Lock-Up Agreement
In connection with the Closing, the Sponsor and its transferees (collectively, the “SEAC Holders”) and holders of Pubco Common Shares affiliated with LG Parent (the “Lionsgate Holders” and, together with the SEAC Holders, the “Lockup Shareholders”) will enter into a lockup agreement (the “Lockup Agreement”) with PubCo.
Pursuant to the Lockup Agreement, the Lionsgate Shareholders will agree not to transfer (except for certain permitted transfers) PubCo Common Shares, including any PubCo Common Shares issuable upon exercise of any options of Pubco immediately following the Closing, but excluding the options of PubCo themselves (the “Lockup Shares”), for a period of 180 days after the Closing.

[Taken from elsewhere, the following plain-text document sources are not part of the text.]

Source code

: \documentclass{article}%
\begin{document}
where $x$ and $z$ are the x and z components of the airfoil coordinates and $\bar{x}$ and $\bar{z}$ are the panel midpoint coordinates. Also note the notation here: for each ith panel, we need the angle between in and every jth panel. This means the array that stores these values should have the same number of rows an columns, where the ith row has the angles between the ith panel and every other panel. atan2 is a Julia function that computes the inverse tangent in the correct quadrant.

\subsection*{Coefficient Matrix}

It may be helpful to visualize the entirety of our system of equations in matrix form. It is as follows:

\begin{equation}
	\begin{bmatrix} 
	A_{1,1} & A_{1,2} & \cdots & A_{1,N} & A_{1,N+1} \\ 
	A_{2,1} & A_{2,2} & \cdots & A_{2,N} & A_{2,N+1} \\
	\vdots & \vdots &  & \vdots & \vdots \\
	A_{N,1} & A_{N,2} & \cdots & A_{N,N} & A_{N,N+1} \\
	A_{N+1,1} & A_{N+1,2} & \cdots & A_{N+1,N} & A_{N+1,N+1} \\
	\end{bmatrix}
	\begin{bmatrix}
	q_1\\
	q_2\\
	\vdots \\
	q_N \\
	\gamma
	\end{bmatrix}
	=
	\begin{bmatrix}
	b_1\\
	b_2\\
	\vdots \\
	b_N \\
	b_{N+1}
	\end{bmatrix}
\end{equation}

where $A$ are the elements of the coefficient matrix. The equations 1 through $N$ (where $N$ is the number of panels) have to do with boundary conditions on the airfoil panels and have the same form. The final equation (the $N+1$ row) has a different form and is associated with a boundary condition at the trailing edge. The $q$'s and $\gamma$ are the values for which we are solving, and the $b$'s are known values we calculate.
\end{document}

In addition, the SEAC Holders will agree not to transfer (except for certain permitted transfers) the Lockup Shares held by them until the earliest of (i) the date that is one year after the Closing Date, (ii) (x) with respect to 50% of the PubCo Common Shares held by the SEAC Holders (the “SEAC Lock-Up Shares”), the date on which the Trading Price (as defined below) of the PubCo Common Shares equals or exceeds $12.50 per share and (y) with respect to the remaining 50% of the SEAC Lock-Up Shares, the date on which the Trading Price of a PubCo Common Share equals or exceeds $15.00 per share, in each case at least 180 days after the Closing Date, and (iii) the date on which PubCo completes a liquidation, merger, amalgamation, capital stock exchange, spin-off, separation, distribution, reorganization or other similar transaction.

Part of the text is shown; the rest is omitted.